-- The problem --
For the entries that follow, count the lines containing the string "times" and write only the number.

-- Material to process --
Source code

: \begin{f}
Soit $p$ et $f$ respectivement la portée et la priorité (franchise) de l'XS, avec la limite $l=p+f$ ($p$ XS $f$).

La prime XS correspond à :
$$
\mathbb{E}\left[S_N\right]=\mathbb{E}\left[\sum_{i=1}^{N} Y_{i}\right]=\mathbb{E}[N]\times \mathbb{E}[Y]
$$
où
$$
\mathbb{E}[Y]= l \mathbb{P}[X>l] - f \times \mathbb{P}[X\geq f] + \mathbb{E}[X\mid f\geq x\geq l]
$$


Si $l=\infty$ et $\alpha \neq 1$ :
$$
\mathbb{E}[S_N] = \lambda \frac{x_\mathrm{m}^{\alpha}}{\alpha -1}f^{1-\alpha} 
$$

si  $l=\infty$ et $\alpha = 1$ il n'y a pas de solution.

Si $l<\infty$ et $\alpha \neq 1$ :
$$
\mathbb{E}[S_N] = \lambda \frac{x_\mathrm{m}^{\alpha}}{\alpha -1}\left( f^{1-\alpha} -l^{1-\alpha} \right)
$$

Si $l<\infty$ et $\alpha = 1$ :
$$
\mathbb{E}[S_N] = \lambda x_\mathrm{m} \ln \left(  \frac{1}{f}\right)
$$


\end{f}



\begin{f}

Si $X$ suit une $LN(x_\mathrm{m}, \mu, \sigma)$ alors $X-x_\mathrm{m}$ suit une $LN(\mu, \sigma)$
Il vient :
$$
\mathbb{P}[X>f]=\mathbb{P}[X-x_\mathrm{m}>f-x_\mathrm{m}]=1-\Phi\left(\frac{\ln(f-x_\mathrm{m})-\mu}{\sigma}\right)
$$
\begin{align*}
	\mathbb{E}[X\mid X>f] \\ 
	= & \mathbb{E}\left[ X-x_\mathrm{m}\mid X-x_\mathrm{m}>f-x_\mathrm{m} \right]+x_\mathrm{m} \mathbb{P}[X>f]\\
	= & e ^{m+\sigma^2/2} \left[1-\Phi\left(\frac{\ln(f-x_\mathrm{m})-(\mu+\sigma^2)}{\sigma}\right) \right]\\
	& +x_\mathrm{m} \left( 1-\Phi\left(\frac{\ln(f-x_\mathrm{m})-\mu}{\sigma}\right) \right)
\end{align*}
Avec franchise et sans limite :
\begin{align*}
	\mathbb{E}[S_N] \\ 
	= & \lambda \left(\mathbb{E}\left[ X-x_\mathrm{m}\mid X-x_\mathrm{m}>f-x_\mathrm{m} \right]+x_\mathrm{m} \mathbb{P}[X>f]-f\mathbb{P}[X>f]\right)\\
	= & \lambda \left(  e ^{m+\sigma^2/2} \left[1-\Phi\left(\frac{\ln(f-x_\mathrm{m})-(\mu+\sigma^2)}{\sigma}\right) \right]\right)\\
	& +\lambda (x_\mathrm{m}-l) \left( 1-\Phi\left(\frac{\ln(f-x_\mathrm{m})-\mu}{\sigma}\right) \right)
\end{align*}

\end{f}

-- Completed exercise --
2